0

I have UTF-8 literals like this:

String literal = "\x6c\x69b/\x62\x2f\x6d\x69nd/m\x61x\x2e\x70h\x70";

I need to read them and convert them into plain text.

Is there an import in java that can interpret these?

Thank you.

Kyle
  • 3,004
  • 15
  • 52
  • 79
  • This constant is imposible - there is no escape character like "\x". Unicode string looks like "\\u0444\\u044B\\u0432". – svaor Nov 04 '11 at 05:25
  • What real text is coded in your literals? – svaor Nov 04 '11 at 05:26
  • http://www.utf8-chartable.de/unicode-utf8-table.pl?names=-&utf8=string-literal&unicodeinhtml=hex look at the literals they do exist – Kyle Nov 04 '11 at 05:30
  • I mean - just try to compile your code. – svaor Nov 04 '11 at 05:35
  • Oh, in my real application problem this text isn't in the program. I just tried to make it short and sweet for stack. I'm trying to figure out a conversion function to start. I can't create one. This text is inside text files in a directory in which I planned to recursively read, convert text, and save as filename.cleaned.txt – Kyle Nov 04 '11 at 05:38
  • Ok, I see. Look at perl unescapes at http://stackoverflow.com/questions/3537706/howto-unescape-a-java-string-literal-in-java – svaor Nov 04 '11 at 05:45
  • 1
    @Kyle - the best thing to do (IMO) is to ask that as a new Question. And take the time to make sure that you are asking your question clearly using correct Java terminology. (You are NOT asking about Java literals, and you are not asking about Java imports ... so don't use those terms.) – Stephen C Nov 04 '11 at 05:46
  • Apologies Stephen. Thank you for being polite with this matter. I will redo :) – Kyle Nov 04 '11 at 05:52

2 Answers2

4

Java doesn't support UTF-8 literals per se. Java's linguistic support for Unicode is limited to UTF-16 based Unicode escapes.

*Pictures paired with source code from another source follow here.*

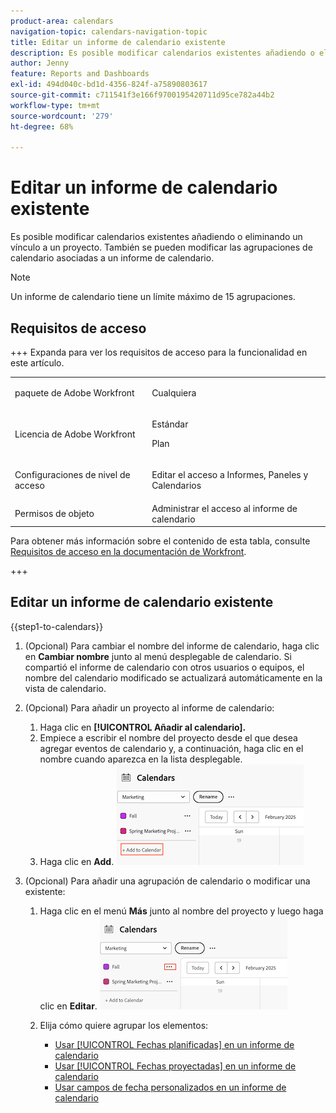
 ```yaml
---
product-area: calendars
navigation-topic: calendars-navigation-topic
title: Editar un informe de calendario existente
description: Es posible modificar calendarios existentes añadiendo o eliminando un vínculo a un proyecto. También se pueden modificar las agrupaciones de calendario asociadas a un informe de calendario.
author: Jenny
feature: Reports and Dashboards
exl-id: 494d040c-bd1d-4356-824f-a75890803617
source-git-commit: c711541f3e166f9700195420711d95ce782a44b2
workflow-type: tm+mt
source-wordcount: '279'
ht-degree: 68%

---
```


# Editar un informe de calendario existente

Es posible modificar calendarios existentes añadiendo o eliminando un vínculo a un proyecto. También se pueden modificar las agrupaciones de calendario asociadas a un informe de calendario.

>[!NOTE]
>
>Un informe de calendario tiene un límite máximo de 15 agrupaciones.

## Requisitos de acceso

+++ Expanda para ver los requisitos de acceso para la funcionalidad en este artículo.

<table style="table-layout:auto"> 
 <col> 
 </col> 
 <col> 
 </col> 
 <tbody> 
  <tr> 
   <td role="rowheader">paquete de Adobe Workfront</td> 
   <td> <p>Cualquiera</p> </td> 
  </tr> 
  <tr> 
   <td role="rowheader">Licencia de Adobe Workfront</td> 
   <td><p>Estándar</p>
       <p>Plan</p></td> 
  </tr> 
  <tr> 
   <td role="rowheader">Configuraciones de nivel de acceso</td> 
   <td> <p> Editar el acceso a Informes, Paneles y Calendarios</p></td> 
  </tr> 
  <tr> 
   <td role="rowheader">Permisos de objeto</td> 
   <td>Administrar el acceso al informe de calendario</td> 
  </tr> 
 </tbody> 
</table>

Para obtener más información sobre el contenido de esta tabla, consulte [Requisitos de acceso en la documentación de Workfront](/help/quicksilver/administration-and-setup/add-users/access-levels-and-object-permissions/access-level-requirements-in-documentation.md).

+++


## Editar un informe de calendario existente

{{step1-to-calendars}}

1. (Opcional) Para cambiar el nombre del informe de calendario, haga clic en **Cambiar nombre** junto al menú desplegable de calendario.
Si compartió el informe de calendario con otros usuarios o equipos, el nombre del calendario modificado se actualizará automáticamente en la vista de calendario.

1. (Opcional) Para añadir un proyecto al informe de calendario:
   1. Haga clic en **[!UICONTROL Añadir al calendario].**
   1. Empiece a escribir el nombre del proyecto desde el que desea agregar eventos de calendario y, a continuación, haga clic en el nombre cuando aparezca en la lista desplegable.
   1. Haga clic en **Add**.
      ![agregar un proyecto a un calendario](assets/add-a-calendar-project.png)


1. (Opcional) Para añadir una agrupación de calendario o modificar una existente:
   1. Haga clic en el menú **Más** junto al nombre del proyecto y luego haga clic en **Editar**.
      ![editar proyecto en calendario](assets/edit-project-in-calendar.png)

   1. Elija cómo quiere agrupar los elementos:

      * [Usar [!UICONTROL Fechas planificadas] en un informe de calendario](../../../reports-and-dashboards/reports/calendars/use-planned-dates.md)
      * [Usar [!UICONTROL Fechas proyectadas] en un informe de calendario](../../../reports-and-dashboards/reports/calendars/use-projected-dates.md)
      * [Usar campos de fecha personalizados en un informe de calendario](../../../reports-and-dashboards/reports/calendars/use-custom-dates.md)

You can express your UTF-8 characters in a String literal with Unicode escapes as follows:

String literal = 
    "\u006c\u0069b/\u0062\u002f\u006d\u0069nd/m\u0061x\u002e\u0070h\u0070";

(Assuming no typing errors ...)

or you could (in this case) replace the escapes with normal ASCII characters.

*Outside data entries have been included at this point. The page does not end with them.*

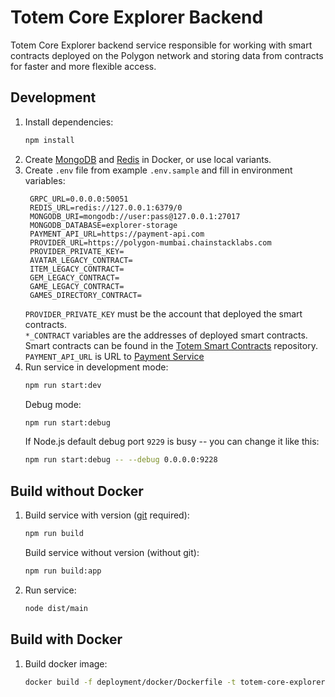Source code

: # Totem Core Explorer Backend

Totem Core Explorer backend service responsible for working with smart contracts deployed on the Polygon network and
storing data from contracts for faster and more flexible access.

## Development

1. Install dependencies:
   ```bash
   npm install
   ```
2. Create [MongoDB](https://www.mongodb.com/compatibility/docker)
   and [Redis](https://redis.io/docs/stack/get-started/install/docker/) in Docker, or use local variants.
3. Create `.env` file from example `.env.sample` and fill in environment variables:
   ```dotenv
    GRPC_URL=0.0.0.0:50051
    REDIS_URL=redis://127.0.0.1:6379/0
    MONGODB_URI=mongodb://user:pass@127.0.0.1:27017
    MONGODB_DATABASE=explorer-storage
    PAYMENT_API_URL=https://payment-api.com
    PROVIDER_URL=https://polygon-mumbai.chainstacklabs.com
    PROVIDER_PRIVATE_KEY=
    AVATAR_LEGACY_CONTRACT=
    ITEM_LEGACY_CONTRACT=
    GEM_LEGACY_CONTRACT=
    GAME_LEGACY_CONTRACT=
    GAMES_DIRECTORY_CONTRACT=
   ```
   `PROVIDER_PRIVATE_KEY` must be the account that deployed the smart contracts.  
   `*_CONTRACT` variables are the addresses of deployed smart contracts.  
   Smart contracts can be found in the [Totem Smart Contracts](https://github.com/Totem-gdn/totem-smart-contracts)
   repository.
   `PAYMENT_API_URL` is URL to [Payment Service](https://github.com/Totem-gdn/totem-payment-service)
4. Run service in development mode:
   ```bash
   npm run start:dev
   ```
   Debug mode:
   ```bash
   npm run start:debug
   ```
   If Node.js default debug port `9229` is busy -- you can change it like this:
   ```bash
   npm run start:debug -- --debug 0.0.0.0:9228
   ```

## Build without Docker

1. Build service with version ([git](https://git-scm.com/) required):
   ```bash
   npm run build
   ```
   Build service without version (without git):
   ```bash
   npm run build:app
   ```
2. Run service:
   ```bash
   node dist/main
   ```

## Build with Docker

1. Build docker image:
   ```bash
   docker build -f deployment/docker/Dockerfile -t totem-core-explorer-backend:latest .
   ```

Note that the conversion from UTF-8 to UTF16 is not normally that simple. (It is simple in this case because the \xnn characters are all less than 0x80, and therefore each one represents a single Unicode code point / unit.)

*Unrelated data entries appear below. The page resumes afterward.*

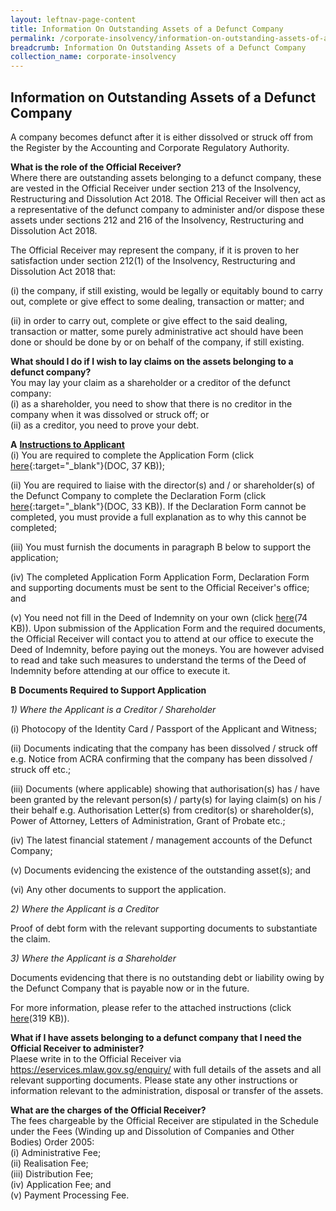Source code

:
```yaml
---
layout: leftnav-page-content
title: Information On Outstanding Assets of a Defunct Company
permalink: /corporate-insolvency/information-on-outstanding-assets-of-a-defunct-company/
breadcrumb: Information On Outstanding Assets of a Defunct Company
collection_name: corporate-insolvency
---
```


Information on Outstanding Assets of a Defunct Company
---

A company becomes defunct after it is either dissolved or struck off from the Register by the Accounting and Corporate Regulatory Authority.

**What is the role of the Official Receiver?**<br>
Where there are outstanding assets belonging to a defunct company, these are vested in the Official Receiver under section 213 of the Insolvency, Restructuring and Dissolution Act 2018. The Official Receiver will then act as a representative of the defunct company to administer and/or dispose these assets under sections 212 and 216 of the Insolvency, Restructuring and Dissolution Act 2018.

The Official Receiver may represent the company, if it is proven to her satisfaction under section 212(1) of the Insolvency, Restructuring and Dissolution Act 2018 that:

(i) the company, if still existing, would be legally or equitably bound to carry out, complete or give effect to some  dealing, transaction or matter; and

(ii) in order to carry out, complete or give effect to the said dealing, transaction or matter, some purely administrative act  should have been done or should be done by or on behalf of the company, if still existing.<br>


**What should I do if I wish to lay claims on the assets belonging to a defunct company?**<br>
You may lay your claim as a shareholder or a creditor of the defunct company:<br>
(i) as a shareholder, you need to show that there is no creditor in the company when it was dissolved or struck off; or<br>
(ii) as a creditor, you need to prove your debt.<br>

**A** <u><b>Instructions to Applicant</b></u><br>
(i) You are required to complete the Application Form (click [here](/files/ApplicationFormtotheOfficialReceivertoLayClaims.docx/){:target="_blank"}(DOC, 37 KB));

(ii) You are required to liaise with the director(s) and / or shareholder(s) of the Defunct Company to complete the Declaration Form (click [here](/files/DeclarationFormtotheOfficialReceivertoLayClaims.docx/){:target="_blank"}(DOC, 33 KB)). If the Declaration Form cannot be completed, you must provide a full explanation as to why this cannot be completed;

(iii) You must furnish the documents in paragraph B below to support the application; 

(iv) The completed Application Form Application Form, Declaration Form and supporting documents must be sent to the Official Receiver's office; and 

(v) You need not fill in the Deed of Indemnity on your own (click [here](/files/IndemnityFormtotheOfficialReceivertoLayClaimsforDFCases.pdf/)(74 KB)). Upon submission of the Application Form and the required documents, the Official Receiver will contact you to attend at our office to execute the Deed of Indemnity, before paying out the moneys. You are however advised to read and take such measures to understand the terms of the Deed of Indemnity before attending at our office to execute it.<br>

**B** <b>Documents Required to Support Application</b><br>

*1) Where the Applicant is a Creditor / Shareholder*<br>

(i) Photocopy of the Identity Card / Passport of the Applicant and Witness;

(ii) Documents indicating that the company has been dissolved / struck off e.g. Notice from ACRA confirming that the company has been dissolved / struck off etc.;

(iii) Documents (where applicable) showing that authorisation(s) has / have been granted by the relevant person(s) / party(s) for laying claim(s) on his / their behalf e.g. Authorisation Letter(s) from creditor(s) or shareholder(s), Power of Attorney, Letters of Administration, Grant of Probate etc.;

(iv) The latest financial statement / management accounts of the Defunct Company;

(v) Documents evidencing the existence of the outstanding asset(s); and

(vi) Any other documents to support the application.<br>

*2) Where the Applicant is a Creditor*<br>

Proof of debt form with the relevant supporting documents to substantiate the claim.<br>

*3) Where the Applicant is a Shareholder*<br>

Documents evidencing that there is no outstanding debt or liability owing by the Defunct Company that is payable now or in the future.

For more information, please refer to the attached instructions (click [here](/files/GuidelinestoLayClaimsforDFCases.pdf/)(319 KB)).<br>

**What if I have assets belonging to a defunct company that I need the Official Receiver to administer?**<br>
Plaese write in to the Official Receiver via https://eservices.mlaw.gov.sg/enquiry/ with full details of the assets and all relevant supporting documents. Please state any other instructions or information relevant to the administration, disposal or transfer of the assets.<br> 

**What are the charges of the Official Receiver?**<br>
The fees chargeable by the Official Receiver are stipulated in the Schedule under the Fees (Winding up and Dissolution of Companies and Other Bodies) Order 2005:<br>
(i) Administrative Fee;<br>
(ii) Realisation Fee;<br>
(iii) Distribution Fee;<br>
(iv) Application Fee; and<br>
(v) Payment Processing Fee.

Another approach is to represent the UTF-8 as an array of bytes, and convert that to a String; e.g.

byte[] bytes = new byte[]{
    0x6c, 0x69, 'b', '/', 0x62, 0x2f, 0x6d, 0x69, 'n', 'd', 
    '/', 'm', 0x61, 'x', 0x2e, 0x70, 'h', 0x70};
String str = new String(bytes, "UTF-8");

(Again, assuming no typing errors.)

Stephen C
  • 698,415
  • 94
  • 811
  • 1,216
  • I've made a mistake to my goal. String literal doesn't exist in my application. I have a directory of text files with the unicode text inside of them. I would like to decode them into readable format, or just letters. I was going to create a decryption function to read and save the converted text but, I don't know how to start. – Kyle Nov 04 '11 at 05:44
  • @Kyle see my comment on the Question, – Stephen C Nov 04 '11 at 05:48
  • How can i programmatically convert \xnn characters to their String representation in Java? – Alp Mar 20 '13 at 08:20
  • 1
    By writing some Java code that loops over the characters in the input string looking for the escape sequences ... and turns them into characters for the output string. It is just programming. – Stephen C Mar 20 '13 at 13:09
1

If you have the characters in a file to be read, you can use InputStreamReader to convert from whatever charset the string is in to a sequence of char:

InputStream is = ...; // get the input stream however you want
InputStreamReader isr = new InputStreamReader(is, "charset-name");
Matthew Cline
  • 2,312
  • 1
  • 19
  • 36